Understanding what determine plants ability to survive drought and cold is crucial for predicting how plants may respond to ongoing climate change. Plant survival strategies are usually characterized by morphological and physiological adaptations, while their underlying anatomical settings are largely unknown.
Woody angiosperms and herbaceous dicots have repeatedly evolved small water transporting conduits and large storage parenchyma tissues at colder or drier places to cope with freezing- and drought-induced damages. However, whether these adaptations are also valid for graminoids remains unclear.
Here we show that stem anatomical variations in grasses, sedges and rushes dominating in western Himalayan grasslands are driven by elevation and soil moisture via control over aboveground plant stature and belowground clonal growth, while phylogenetic constraints have only a weak effect. Phylogenetic comparative analyses controlling for confounding factors showed that the elevation-related cooling controls the conductive system through reduced vessel diameter and extended assimilatory and storage tissues with more chlorenchyma and less sclerenchyma around vessels.
The soil moisture deficit, on the other hand, determines stabilization structures by promoting short-rhizomatous turf graminoids with hollow stems, thicker epidermis and deep adventitious roots in dry steppes and semi-deserts.

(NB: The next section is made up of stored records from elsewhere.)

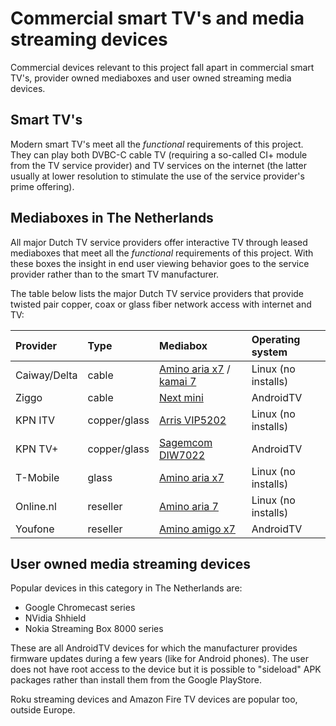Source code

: # Commercial smart TV's and media streaming devices

Commercial devices relevant to this project fall apart in commercial smart TV's, provider owned mediaboxes and user owned streaming media devices.

## Smart TV's
Modern smart TV's meet all the *functional* requirements of this project. They can play both DVBC-C cable TV (requiring a so-called CI+ module from the TV service provider) and TV services on the internet (the latter usually at lower resolution to stimulate the use of the service provider's prime offering).

## Mediaboxes in The Netherlands
All major Dutch TV service providers offer interactive TV through leased mediaboxes that meet all the *functional* requirements of this project. With these boxes the insight in end user viewing behavior goes to the service provider rather than to the smart TV manufacturer.

The table below lists the major Dutch TV service providers that provide twisted pair copper, coax or glass fiber network access with internet and TV:

|Provider  | Type          | Mediabox | Operating system
|:---------|:--------------|:----------|:--
|Caiway/Delta    | cable         | [Amino aria x7](https://www.amino.tv/aria-7x/) / [kamai 7](https://www.amino.tv/kamai-7x/)| Linux (no installs)
|Ziggo     | cable         | [Next mini](https://community.ziggo.nl/t5/Tips-van-Ziggo/Ziggo-Next-Mini-de-technische-specificaties/ba-p/937228) | AndroidTV
|KPN ITV   | copper/glass  | [Arris VIP5202](https://www.commscope.com/product-type/broadband-video-devices/video-devices/set-tops/video-devices-for-android-tv/vip5202/) | Linux (no installs)
|KPN TV+   | copper/glass  |  [Sagemcom DIW7022](https://support.sagemcom.com/en/set-top-boxes-and-sound-products/diw7022-kpn) | AndroidTV
|T-Mobile  | glass         | [Amino aria x7](https://www.amino.tv/aria-7x/) | Linux (no installs)
|Online.nl | reseller      | [Amino aria 7](https://www.amino.tv/aria-7/) | Linux (no installs)
|Youfone   | reseller      | [Amino amigo x7](https://www.amino.tv/amigo-7x/)  | AndroidTV

## User owned media streaming devices
Popular devices in this category in The Netherlands are:

* Google Chromecast series
* NVidia Shhield
* Nokia Streaming Box 8000 series

These are all AndroidTV devices for which the manufacturer provides
firmware updates during a few years (like for Android phones). The
user does not have root access to the device but it is possible to "sideload" APK packages rather than install them from the Google
PlayStore.

Roku streaming devices and Amazon Fire TV devices are
popular too, outside Europe.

Saline wetlands and moist alpine pastures promote long-rhizomatous short-stature plants with lower need for mechanical support (absence of hollow stem) and exposure to high evaporative forcing (thinner epidermis).
Observed trends of decreasing vessel sizes and lignification rate with elevation supports the existing knowledge that narrower vessels and extensive parenchyma assist plants to grow in cold environments by avoiding freezing-induced cavitation. Our results bring novel information on ecological drivers influencing the evolution of anatomical adaptations in high mountain graminoids.
Distinct grassland types, covering elevations from 2650 to 6150 m, harbor unrelated species with different evolutionary histories that have converged towards similar anatomical structures.